[VTA] Workaround for Autotuning with One PYNQ Z1 Board

hht · November 26, 2020, 9:18am

One way is to create a global class record cma alloc and free. When exception occurs, the python-rpc-server firstly provided the C API to invoke xilinx cma_free() to release the cma memory then terminate the process.

hht · November 26, 2020, 9:24am

Another way is to avoid rpc exception and improve tuning efficiency. I replace batch 300 input tensor with batch 1 input tensor. And use simple python script the generate simpler net. I thought that with GEMM batch 300 conv2d could share nearly the same optimal schedule with batch 1 conv2d.

isong · November 26, 2020, 10:47am

Hi @htt

Thank you for sharing your work. It seems the 2nd option made more sense, though it seems to be good to improve rpc exception handling.

Cheers, ISS

thkim · December 4, 2020, 10:31pm

Hi,

I want to check several things.

Does your tutorial work with ‘xgb’ tuner?
I tried to compare non-tuning with tuning and failed to see the improvement for execution time after tuning.

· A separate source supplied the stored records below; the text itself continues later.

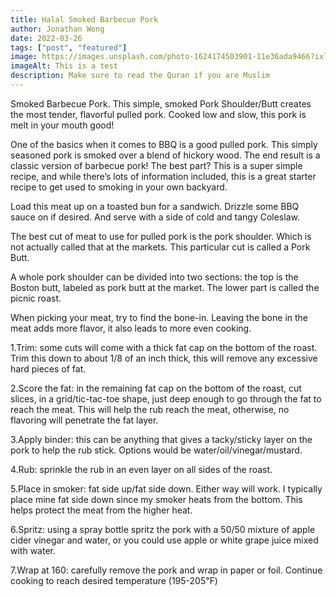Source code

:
 ```yaml
---
title: Halal Smoked Barbecue Pork
author: Jonathan Wong
date: 2022-03-26
tags: ["post", "featured"]
image: https://images.unsplash.com/photo-1624174503901-11e36ada9466?ixlib=rb-1.2.1&ixid=MnwxMjA3fDB8MHxwaG90by1wYWdlfHx8fGVufDB8fHx8&auto=format&fit=crop&w=687&q=80
imageAlt: This is a test
description: Make sure to read the Quran if you are Muslim
---
```


Smoked Barbecue Pork. This simple, smoked Pork Shoulder/Butt creates the most tender, flavorful pulled pork. Cooked low and slow, this pork is melt in your mouth good!

One of the basics when it comes to BBQ is a good pulled pork. This simply seasoned pork is smoked over a blend of hickory wood. The end result is a classic version of barbecue pork! The best part? This is a super simple recipe, and while there’s lots of information included, this is a great starter recipe to get used to smoking in your own backyard.

Load this meat up on a toasted bun for a sandwich. Drizzle some BBQ sauce on if desired. And serve with a side of cold and tangy Coleslaw.

The best cut of meat to use for pulled pork is the pork shoulder. Which is not actually called that at the markets. This particular cut is called a Pork Butt.

A whole pork shoulder can be divided into two sections: the top is the Boston butt, labeled as pork butt at the market. The lower part is called the picnic roast. 

When picking your meat, try to find the bone-in. Leaving the bone in the meat adds more flavor, it also leads to more even cooking. 

1.Trim: some cuts will come with a thick fat cap on the bottom of the roast. Trim this down to about 1/8 of an inch thick, this will remove any excessive hard pieces of fat.

2.Score the fat: in the remaining fat cap on the bottom of the roast, cut slices, in a grid/tic-tac-toe shape, just deep enough to go through the fat to reach the meat. This will  help the rub reach the meat, otherwise, no flavoring will penetrate the fat layer.

3.Apply binder: this can be anything that gives a tacky/sticky layer on the pork to help the rub stick. Options would be water/oil/vinegar/mustard.

4.Rub: sprinkle the rub in an even layer on all sides of the roast. 

5.Place in smoker: fat side up/fat side down. Either way will work. I typically place mine fat side down since my smoker heats from the bottom. This helps protect the meat from the higher heat.

6.Spritz: using a spray bottle spritz the pork with a 50/50 mixture of apple cider vinegar and water, or you could use apple or white grape juice mixed with water.

7.Wrap at 160: carefully remove the pork and wrap in paper or foil.
Continue cooking to reach desired temperature (195-205℉)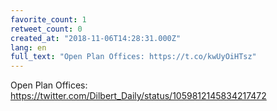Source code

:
 ```yaml
---
favorite_count: 1
retweet_count: 0
created_at: "2018-11-06T14:28:31.000Z"
lang: en
full_text: "Open Plan Offices: https://t.co/kwUyOiHTsz"
---
```


Open Plan Offices:
<https://twitter.com/Dilbert_Daily/status/1059812145834217472>
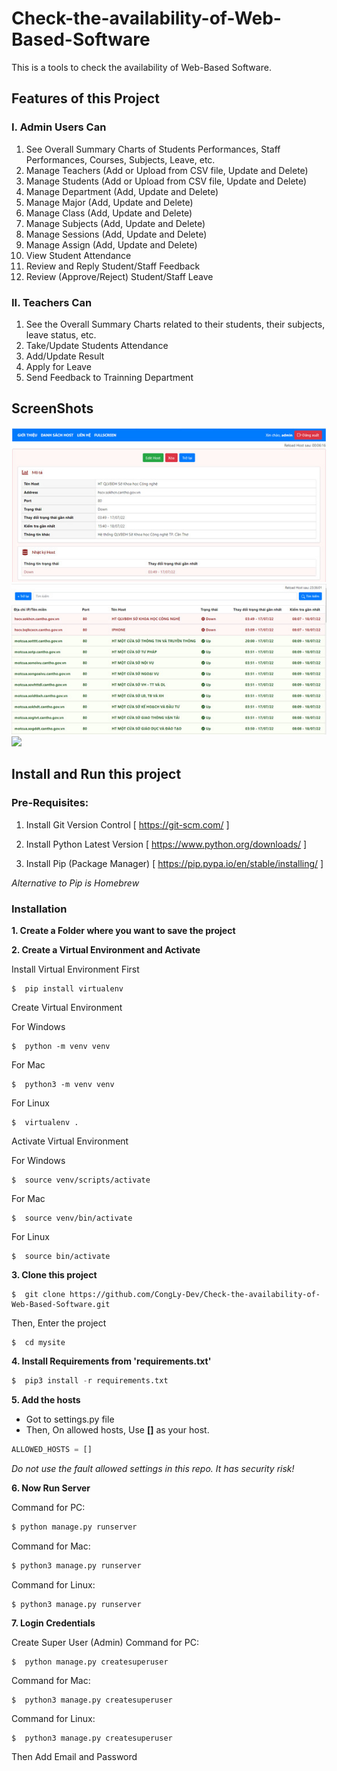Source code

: ﻿# Check-the-availability-of-Web-Based-Software
This is a tools to check the availability of Web-Based Software.
## Features of this Project

### I. Admin Users Can
1. See Overall Summary Charts of Students Performances, Staff Performances, Courses, Subjects, Leave, etc.
2. Manage Teachers (Add or Upload from CSV file, Update and Delete)
3. Manage Students (Add or Upload from CSV file, Update and Delete)
4. Manage Department (Add, Update and Delete)
5. Manage Major (Add, Update and Delete)
6. Manage Class (Add, Update and Delete)
7. Manage Subjects (Add, Update and Delete)
8. Manage Sessions (Add, Update and Delete)
9. Manage Assign (Add, Update and Delete)
10. View Student Attendance
11. Review and Reply Student/Staff Feedback
12. Review (Approve/Reject) Student/Staff Leave

### II. Teachers Can
1. See the Overall Summary Charts related to their students, their subjects, leave status, etc.
2. Take/Update Students Attendance
3. Add/Update Result
4. Apply for Leave
5. Send Feedback to Trainning Department


## ScreenShots

<img src="Screenshots/1.jpg"/>

<img src="Screenshots/2.jpg"/>

<img src="Screenshots/st.jpg"/>

## Install and Run this project

### Pre-Requisites:
1. Install Git Version Control
[ https://git-scm.com/ ]

2. Install Python Latest Version
[ https://www.python.org/downloads/ ]

3. Install Pip (Package Manager)
[ https://pip.pypa.io/en/stable/installing/ ]

*Alternative to Pip is Homebrew*

### Installation
**1. Create a Folder where you want to save the project**

**2. Create a Virtual Environment and Activate**

Install Virtual Environment First
```
$  pip install virtualenv
```

Create Virtual Environment

For Windows
```
$  python -m venv venv
```
For Mac
```
$  python3 -m venv venv
```
For Linux
```
$  virtualenv .
```

Activate Virtual Environment

For Windows
```
$  source venv/scripts/activate
```

For Mac
```
$  source venv/bin/activate
```

For Linux
```
$  source bin/activate
```

**3. Clone this project**
```
$  git clone https://github.com/CongLy-Dev/Check-the-availability-of-Web-Based-Software.git
```

Then, Enter the project
```
$  cd mysite
```

**4. Install Requirements from 'requirements.txt'**
```python
$  pip3 install -r requirements.txt
```

**5. Add the hosts**

- Got to settings.py file 
- Then, On allowed hosts, Use **[]** as your host. 
```python
ALLOWED_HOSTS = []
```
*Do not use the fault allowed settings in this repo. It has security risk!*


**6. Now Run Server**

Command for PC:
```python
$ python manage.py runserver
```

Command for Mac:
```python
$ python3 manage.py runserver
```

Command for Linux:
```python
$ python3 manage.py runserver
```

**7. Login Credentials**

Create Super User (Admin)
Command for PC:
```
$  python manage.py createsuperuser
```

Command for Mac:
```
$  python3 manage.py createsuperuser
```

Command for Linux:
```
$  python3 manage.py createsuperuser
```



Then Add Email and Password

Did you see the improvement after tuning?
@isong I’m using one PYNQ-Z1 board. When I ran the tutorial, the mean inference time was 365 ~ 372 ms. Your example shows 69.65 ms. Could you give me some advice to decrease the mean inference time?

Thanks!

hht · December 6, 2020, 4:19am

@thkim

I am not sure, but with random tunner it works.
Because you use the tophub well-tuned params. If you try with fallback config, it will be great improvement.
I use PYNQ Z1 and ZCU104. I think 365ms is reasonable.

isong · December 6, 2020, 10:39pm

Hi @thkim

For 1 and 2, I think @hht has already answered.

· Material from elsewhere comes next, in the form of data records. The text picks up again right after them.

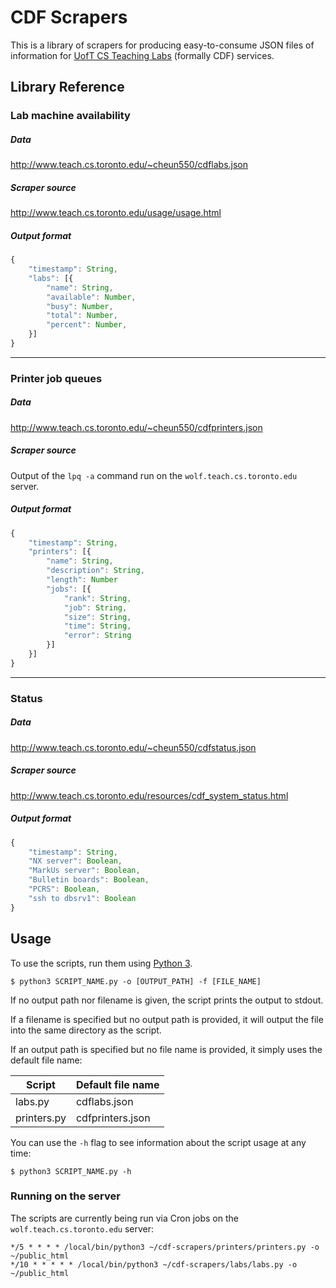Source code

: # CDF Scrapers

This is a library of scrapers for producing easy-to-consume JSON files of
information for [UofT CS Teaching Labs](http://www.teach.cs.toronto.edu/)
(formally CDF) services.


## Library Reference

### Lab machine availability

##### Data
<http://www.teach.cs.toronto.edu/~cheun550/cdflabs.json>

##### Scraper source
<http://www.teach.cs.toronto.edu/usage/usage.html>

##### Output format
```js
{
    "timestamp": String,
    "labs": [{
        "name": String,
        "available": Number,
        "busy": Number,
        "total": Number,
        "percent": Number,
    }]
}
```

------

### Printer job queues

##### Data
<http://www.teach.cs.toronto.edu/~cheun550/cdfprinters.json>

##### Scraper source
Output of the `lpq -a` command run on the `wolf.teach.cs.toronto.edu` server.

##### Output format
```js
{
    "timestamp": String,
    "printers": [{
        "name": String,
        "description": String,
        "length": Number
        "jobs": [{
            "rank": String,
            "job": String,
            "size": String,
            "time": String,
            "error": String
        }]
    }]
}
```

------

### Status

##### Data
<http://www.teach.cs.toronto.edu/~cheun550/cdfstatus.json>

##### Scraper source
<http://www.teach.cs.toronto.edu/resources/cdf_system_status.html>

##### Output format
```js
{
    "timestamp": String,
    "NX server": Boolean,
    "MarkUs server": Boolean,
    "Bulletin boards": Boolean,
    "PCRS": Boolean,
    "ssh to dbsrv1": Boolean
}
```

## Usage

To use the scripts, run them using [Python 3](http://python.org/).

```shell
$ python3 SCRIPT_NAME.py -o [OUTPUT_PATH] -f [FILE_NAME]
```

If no output path nor filename is given, the script prints the output to stdout.

If a filename is specified but no output path is provided, it will output the
file into the same directory as the script.

If an output path is specified but no file name is provided, it simply uses the
default file name:

| Script      | Default file name |
|-------------|-------------------|
| labs.py     | cdflabs.json      |
| printers.py | cdfprinters.json  |

You can use the `-h` flag to see information about the script usage at any time:

```shell
$ python3 SCRIPT_NAME.py -h
```


### Running on the server

The scripts are currently being run via Cron jobs on the `wolf.teach.cs.toronto.edu`
server:

```
*/5 * * * * /local/bin/python3 ~/cdf-scrapers/printers/printers.py -o ~/public_html
*/10 * * * * * /local/bin/python3 ~/cdf-scrapers/labs/labs.py -o ~/public_html
```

For 3, I used ultra96, could be the reason why the difference.

isong · December 13, 2020, 10:19am

@hht

I have create a PR that combines your change and my change that is discussed in the thread. I wanted to add you to the PR, but I cannot seem to find you in @ at github id.

github.com/apache/tvm

[Fix][Tutorial][VTA] Update tune_relay_vta.py to support single board

main ← insop:insop/tune_relay_vta

opened 10:10AM - 13 Dec 20 UTC

insop

+16 -15

- support single pynq board run, change is credited to @i24361, https://github.c…om/i24361/incubator-tvm/blob/0472b1f347976229a29be8a6e60b626a0604c8df/vta/tutorials/autotvm/tune_relay_vta_with_one_board.py - fixes the save fail - issues and changes are discussed in https://discuss.tvm.apache.org/t/vta-workaround-for-autotuning-with-one-pynq-z1-board/8091/9 Thanks for contributing to TVM! Please refer to guideline https://tvm.apache.org/docs/contribute/ for useful information and tips. After the pull request is submitted, please request code reviews from [Reviewers](https://github.com/apache/incubator-tvm/blob/master/CONTRIBUTORS.md#reviewers) by @ them in the pull request thread.

hht · December 13, 2020, 12:33pm

@isong

I see you already @ me. Hope this commit can pass.

youxiudeshouyeren · April 21, 2022, 3:33am

Recently, I encountered this problem again. Using a single pynq Z2 will prompt that the device cannot be obtained from remote. My TVM version is v0 8. Do you have any suggestions? Thank you.

thesinger · May 6, 2022, 5:36am

Have you solved the problem? I also encounter the problem, My TVM version is 0.9, and remote device is PYNQ Z2.

thesinger · May 6, 2022, 5:38am

@youxiudeshouyeren Do you have any ideas?

denis · November 1, 2022, 6:37am

@hht Hello, I meet the same problem now.
If you remove the remote , then how could you program the FPGA with bitstream?
And should I run start_rpc_server.sh or start_rpc_server_to_tracker.sh ? What’s the difference?